In a saucepan, combine the whole milk, sugar, and cocoa powder. Heat over medium -low heat, watching closely, and stirring frequently.
Place two egg yolks in a small bowl. Slowly add 1-2 tablespoons of hot milk mixture to yolks, whisking as you put to ensure yolks to scramble (yeesh!). Add another 1-2 tablespoons, whisking as you go. Pour tempered yolks in to a saucepan with remaining milk mixture. Continue to stir over low heat.
Meanwhile, create an ice bath. Fill a large bowl with ice, placing a medium sized bowl within the larger bowl. Fill the larger bowl with water, and the medium bowl with the heavy cream and vanilla. You'll eventually be pouring the milk and yolk mixture in to this bowl, and the goal is to get it as cold as possible, as quickly as possible.

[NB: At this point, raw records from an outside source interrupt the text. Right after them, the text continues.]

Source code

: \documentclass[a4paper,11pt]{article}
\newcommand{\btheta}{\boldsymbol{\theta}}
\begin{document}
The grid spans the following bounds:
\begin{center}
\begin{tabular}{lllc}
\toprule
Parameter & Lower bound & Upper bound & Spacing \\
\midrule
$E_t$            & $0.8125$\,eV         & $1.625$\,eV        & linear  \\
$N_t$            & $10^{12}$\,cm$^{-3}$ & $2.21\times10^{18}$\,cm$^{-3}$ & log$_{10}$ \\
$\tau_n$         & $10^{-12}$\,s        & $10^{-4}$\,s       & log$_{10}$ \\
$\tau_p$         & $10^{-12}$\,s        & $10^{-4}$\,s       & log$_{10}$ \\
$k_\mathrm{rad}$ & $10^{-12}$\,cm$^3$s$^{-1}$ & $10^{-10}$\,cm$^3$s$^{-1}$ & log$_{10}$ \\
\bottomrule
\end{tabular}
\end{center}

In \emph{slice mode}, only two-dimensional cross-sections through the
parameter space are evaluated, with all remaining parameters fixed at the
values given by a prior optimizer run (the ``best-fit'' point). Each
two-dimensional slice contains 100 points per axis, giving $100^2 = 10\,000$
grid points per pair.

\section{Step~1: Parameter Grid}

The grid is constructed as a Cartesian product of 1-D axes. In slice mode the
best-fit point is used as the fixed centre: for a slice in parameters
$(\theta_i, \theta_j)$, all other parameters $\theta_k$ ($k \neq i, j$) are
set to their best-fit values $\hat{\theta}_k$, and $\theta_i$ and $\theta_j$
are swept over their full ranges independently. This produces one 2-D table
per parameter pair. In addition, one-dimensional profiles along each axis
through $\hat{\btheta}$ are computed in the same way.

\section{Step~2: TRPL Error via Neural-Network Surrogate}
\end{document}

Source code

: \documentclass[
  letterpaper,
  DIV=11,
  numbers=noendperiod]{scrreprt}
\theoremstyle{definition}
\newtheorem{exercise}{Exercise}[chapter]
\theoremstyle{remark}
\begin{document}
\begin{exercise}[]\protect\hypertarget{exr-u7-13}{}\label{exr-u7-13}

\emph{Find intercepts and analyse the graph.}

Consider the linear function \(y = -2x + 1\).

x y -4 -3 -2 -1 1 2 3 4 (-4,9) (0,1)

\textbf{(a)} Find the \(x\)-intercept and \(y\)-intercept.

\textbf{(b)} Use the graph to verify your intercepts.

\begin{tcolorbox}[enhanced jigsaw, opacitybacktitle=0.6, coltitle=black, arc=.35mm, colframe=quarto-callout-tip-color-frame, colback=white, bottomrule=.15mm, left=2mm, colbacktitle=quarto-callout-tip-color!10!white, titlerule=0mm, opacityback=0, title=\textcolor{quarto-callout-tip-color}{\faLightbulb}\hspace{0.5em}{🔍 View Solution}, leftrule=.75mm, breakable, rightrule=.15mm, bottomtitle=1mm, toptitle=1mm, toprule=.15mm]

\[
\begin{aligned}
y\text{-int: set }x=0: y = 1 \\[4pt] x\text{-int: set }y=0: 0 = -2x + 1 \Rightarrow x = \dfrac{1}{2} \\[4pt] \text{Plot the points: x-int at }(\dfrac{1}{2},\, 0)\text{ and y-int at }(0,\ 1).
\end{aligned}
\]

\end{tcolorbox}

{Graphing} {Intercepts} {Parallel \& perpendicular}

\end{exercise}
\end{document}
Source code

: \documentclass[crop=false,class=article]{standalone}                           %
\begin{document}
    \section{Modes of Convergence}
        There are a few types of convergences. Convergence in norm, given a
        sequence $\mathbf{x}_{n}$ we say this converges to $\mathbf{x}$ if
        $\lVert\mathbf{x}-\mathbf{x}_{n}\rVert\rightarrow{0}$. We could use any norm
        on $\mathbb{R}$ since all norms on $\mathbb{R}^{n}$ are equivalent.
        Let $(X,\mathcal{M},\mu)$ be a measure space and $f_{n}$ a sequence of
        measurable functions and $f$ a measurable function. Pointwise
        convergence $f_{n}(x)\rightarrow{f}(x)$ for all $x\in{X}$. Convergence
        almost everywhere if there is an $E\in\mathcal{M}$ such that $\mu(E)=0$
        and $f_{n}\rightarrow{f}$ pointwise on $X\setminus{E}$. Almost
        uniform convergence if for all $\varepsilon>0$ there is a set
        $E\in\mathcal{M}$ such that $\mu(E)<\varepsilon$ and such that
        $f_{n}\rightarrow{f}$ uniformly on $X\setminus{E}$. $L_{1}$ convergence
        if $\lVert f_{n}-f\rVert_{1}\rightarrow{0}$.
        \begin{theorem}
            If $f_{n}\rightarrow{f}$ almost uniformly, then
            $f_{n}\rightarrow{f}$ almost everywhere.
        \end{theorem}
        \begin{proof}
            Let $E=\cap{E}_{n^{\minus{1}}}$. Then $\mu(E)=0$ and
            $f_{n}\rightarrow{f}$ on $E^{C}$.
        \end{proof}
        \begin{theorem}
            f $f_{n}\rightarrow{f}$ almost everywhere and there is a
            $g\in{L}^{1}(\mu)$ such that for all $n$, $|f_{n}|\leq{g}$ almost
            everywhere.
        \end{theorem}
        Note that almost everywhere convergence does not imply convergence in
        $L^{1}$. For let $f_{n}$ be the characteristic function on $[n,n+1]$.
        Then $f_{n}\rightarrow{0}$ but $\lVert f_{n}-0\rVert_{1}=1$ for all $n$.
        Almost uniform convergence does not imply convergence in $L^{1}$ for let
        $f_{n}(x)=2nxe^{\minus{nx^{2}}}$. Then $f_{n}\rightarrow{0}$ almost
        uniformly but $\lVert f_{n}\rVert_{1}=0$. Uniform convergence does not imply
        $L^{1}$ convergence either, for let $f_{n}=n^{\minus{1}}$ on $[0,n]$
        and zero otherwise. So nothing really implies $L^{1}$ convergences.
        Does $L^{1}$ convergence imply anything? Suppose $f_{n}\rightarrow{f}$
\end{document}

Set a strainer over the medium sized bowl filled with cream and vanilla. Slowly pour the custard (milk and egg mixture) in to the cream. Stir constantly to combine and cool.
Transfer to an ice cream maker, processing according to manufacturers instructions. Before transferring mixture to a separate container to freeze, add about 1/4 cup of the coconut rum fudge sauce to ice cream maker. Stir to combine.
Add coconut and pecans, ensuring thoroughly combined.
Pour 1/4 of the ice cream in to your container, and drizzle coconut rum fudge sauce over the ice cream. Continue to layer ice cream and coconut rum fudge sauce.
Top with coconut and crushed pecans, and freeze until ready to enjoy (if not devoured immediately).